Bu hususta adları geçen kişiler
yabancı uyruklu olup, kendi efendileri tarafından serbest bırakılan eski uşak
ve kölelerdi. O zamanki Arap aşiret hayatı hakkında malumat sahibi olanlar
bilirler ki, hiçbir kimse şu veya bu kabilenin desteği ve himayesi olmaksızın
yaşayamazdı. Serbest bırakılan uşaklar da ancak eski efendilerinin himayesinde
toplumdaki yaşantılarını sürdürebiliyorlardı. Bu himaye kalktığı an, hayadan
çekilmez olurdu. Belli ki bu şartlar altında eğer Hz. Muhammed (a.s.) hâşâ
yalan bir peygamberliği tezgâhlamışsa, bu serbest bırakılan köleler kendisine
gönüllü olarak ve sevinerek yardım edemezlerdi. Bu komploda Hz. Muhammed (a.s.)
ile ortak olanlar, kendisine zerre kadar saygılı olabilirler miydi?

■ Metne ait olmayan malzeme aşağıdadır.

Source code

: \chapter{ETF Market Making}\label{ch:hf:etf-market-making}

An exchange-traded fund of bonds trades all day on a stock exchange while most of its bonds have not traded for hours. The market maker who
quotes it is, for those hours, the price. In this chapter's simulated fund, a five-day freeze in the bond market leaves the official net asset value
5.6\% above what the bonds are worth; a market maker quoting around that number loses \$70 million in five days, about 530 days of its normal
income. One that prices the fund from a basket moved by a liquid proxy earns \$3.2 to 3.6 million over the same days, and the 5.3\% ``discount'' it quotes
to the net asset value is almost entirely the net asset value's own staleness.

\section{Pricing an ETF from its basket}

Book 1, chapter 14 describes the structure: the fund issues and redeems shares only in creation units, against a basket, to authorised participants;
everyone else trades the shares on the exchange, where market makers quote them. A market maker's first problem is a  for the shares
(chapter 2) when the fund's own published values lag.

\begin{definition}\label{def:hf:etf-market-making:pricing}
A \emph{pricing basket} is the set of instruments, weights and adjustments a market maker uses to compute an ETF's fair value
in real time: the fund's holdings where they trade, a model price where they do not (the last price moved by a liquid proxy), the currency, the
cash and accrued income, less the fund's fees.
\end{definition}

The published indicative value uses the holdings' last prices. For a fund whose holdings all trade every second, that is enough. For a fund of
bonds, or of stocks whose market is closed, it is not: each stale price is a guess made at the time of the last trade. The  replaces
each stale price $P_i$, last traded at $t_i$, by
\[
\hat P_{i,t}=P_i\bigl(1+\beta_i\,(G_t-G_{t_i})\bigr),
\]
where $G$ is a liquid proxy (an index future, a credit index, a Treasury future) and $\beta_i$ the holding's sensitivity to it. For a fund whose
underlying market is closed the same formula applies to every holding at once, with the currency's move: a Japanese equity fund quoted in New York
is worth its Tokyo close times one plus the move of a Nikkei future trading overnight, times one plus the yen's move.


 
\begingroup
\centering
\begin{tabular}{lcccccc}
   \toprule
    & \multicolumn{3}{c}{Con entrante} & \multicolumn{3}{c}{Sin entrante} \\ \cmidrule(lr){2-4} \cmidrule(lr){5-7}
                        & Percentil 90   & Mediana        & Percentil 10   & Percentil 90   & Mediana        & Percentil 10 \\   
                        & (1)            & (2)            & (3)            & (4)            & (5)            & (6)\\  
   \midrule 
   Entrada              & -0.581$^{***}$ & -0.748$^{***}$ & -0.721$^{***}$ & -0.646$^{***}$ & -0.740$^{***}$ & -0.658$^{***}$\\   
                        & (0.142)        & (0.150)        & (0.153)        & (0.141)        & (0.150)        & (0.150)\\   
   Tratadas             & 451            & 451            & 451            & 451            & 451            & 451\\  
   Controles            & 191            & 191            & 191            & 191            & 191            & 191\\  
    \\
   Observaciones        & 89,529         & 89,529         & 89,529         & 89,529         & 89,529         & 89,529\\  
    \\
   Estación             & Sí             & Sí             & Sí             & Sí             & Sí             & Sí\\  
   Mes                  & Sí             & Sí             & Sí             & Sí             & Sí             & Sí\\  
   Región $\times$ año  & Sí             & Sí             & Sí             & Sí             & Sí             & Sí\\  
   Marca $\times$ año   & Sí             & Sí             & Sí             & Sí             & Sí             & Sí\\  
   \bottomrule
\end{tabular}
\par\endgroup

Kendilerinden gece vakti gizlice öğrendiği şeyleri gündüz herkese "bakın,
Allah'ın kelâmı budur, ben Allah'ın Rasûlüyüm" diyen bir kişinin sadık ve
vefakâr dostu olabilirler miydi? Bu gibi adamlar ancak bir menfaat ve hırs
yüzünden Hz. Muhammed (a.s.)'in hâşâ, suç ortağı olabilirlerdi. Fakat bu
adamların, çok nüfuzlu ve zâlim olan efendilerini bırakıp, yetim, fakir ve hak
sözleri söylediği için herkesin hışmını kazanmış olan Hz. Muhammed (a.s.)'in
safına katılmaları düşünülebilir mi? Onların, bütün herkesin nefret ve
düşmanlığını kazanmalarını ve hatta hayatları pahasına Hz. Muhammed (a.s.)'den
yana çıkmalarını mümkün kılan bir cazibe, bir maddi menfaat var mıydı? Ayrıca,
eski efendileri ve diğer Mekke'li kâfir ve müşrikler onları yakalayıp her şeye
itiraz etmelerini sağlayabilirlerdi. Kâfirler neden bu yola başvurmadılar,
niçin sabık uşak ve kelelerinden her şeyi öğrenmediler? Demek ki öğrenilecek
bir şey yoktu.
Meselenin en dikkat çekici yanı,
Hazreti Peygamber (a.s.)'e peygamberlik bilgisi veren kişilerin hepsinin
kendisine iman etmeleridir. Yapmacık, yalan ve uydurma bir peygamberliğin
yaratılmasında önemli bir rol oynayan kimselerin, Hz. Muhammed (a.s.)'e iman
etmeleri, hem de örnek bir şekilde bağlı olmaları mümkün olabilir mi? Diyelim
ki, Hz. Muhammed (a.s.)'in peygamberliğindeki büyük pay ve katkılarına rağmen
İslâm camiasına girdiler. Peki, Hz. Muhammed (a.s.) sözü edilen katkı ve yardımlarından
dolayı kendilerine müslümanlar ve sahabeler arasında önemli bir yer vermeli
değil miydi? Kendilerini ödüllendirmeleri gerekmezciydi? Bu nasıl bir işti ki,
peygamberlik işi Addas, Yesâr ve Cebr'in yardımıyla yürüyordu da Rasûlullah
(a.s.)’ın sağ kollan neden Hz. Ebû Bekir, Hz. Ömer ve Hz. Ebû Ubeyde (r.a.)
oldular?
Aynı derecede şaşırtıcı bir konu
da, Hz. Peygamber (a.s.)'in "gizli bilgi alışverişinin yapılmasından
yakın çevresindeki şahsiyetlerin, meselâ Zeyd bin Haris, Ali bin Ebû Tâlip, Ebû
Bekir Sıddîk ve diğer bazı kimselerin haberdar olmamasıdır. Gece gündüz her
zaman Hz. Peygamber (a.s,)'in yanında bulunan bu şahsiyetler, bu gibi
düzenbazlıktan haberdar olamazlar mıydı?
Kâfir ve müşriklerin bu husustaki
iddialarında zerre kadar gerçek payı olsaydı, yakın çevresindeki sahabeler, Hz.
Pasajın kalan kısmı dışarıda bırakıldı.